**Your goal:** Word-for-word transcription needed. Include every entry below but no pictures.

Plain-text document sources:
= Beginning of Section =

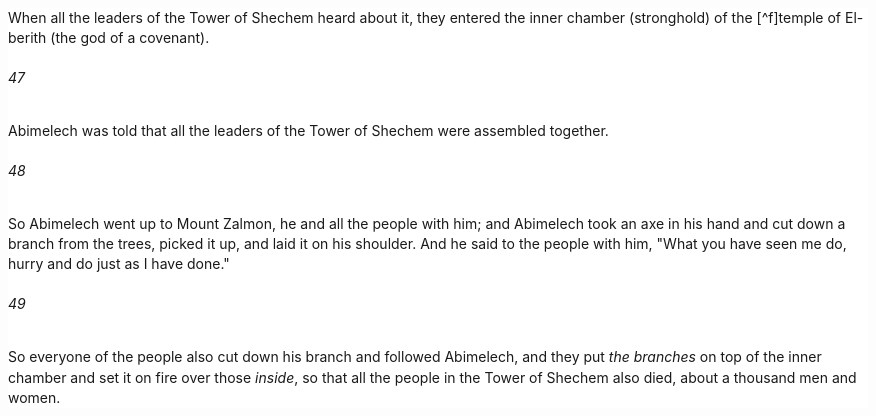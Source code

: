 
When all the leaders of the Tower of Shechem heard about it, they entered the inner chamber (stronghold) of the [^f]temple of El-berith (the god of a covenant). 















###### 47 







Abimelech was told that all the leaders of the Tower of Shechem were assembled together. 















###### 48 







So Abimelech went up to Mount Zalmon, he and all the people with him; and Abimelech took an axe in his hand and cut down a branch from the trees, picked it up, and laid it on his shoulder. And he said to the people with him, "What you have seen me do, hurry and do just as I have done." 















###### 49 







So everyone of the people also cut down his branch and followed Abimelech, and they put _the branches_ on top of the inner chamber and set it on fire over those _inside_, so that all the people in the Tower of Shechem also died, about a thousand men and women.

= End of Section =

**Solution for this problem:**
Source code

: 
When all the leaders of the Tower of Shechem heard about it, they entered the inner chamber (stronghold) of the [^f]temple of El-berith (the god of a covenant). 















###### 47 







Abimelech was told that all the leaders of the Tower of Shechem were assembled together. 















###### 48 







So Abimelech went up to Mount Zalmon, he and all the people with him; and Abimelech took an axe in his hand and cut down a branch from the trees, picked it up, and laid it on his shoulder. And he said to the people with him, "What you have seen me do, hurry and do just as I have done." 















###### 49 







So everyone of the people also cut down his branch and followed Abimelech, and they put _the branches_ on top of the inner chamber and set it on fire over those _inside_, so that all the people in the Tower of Shechem also died, about a thousand men and women.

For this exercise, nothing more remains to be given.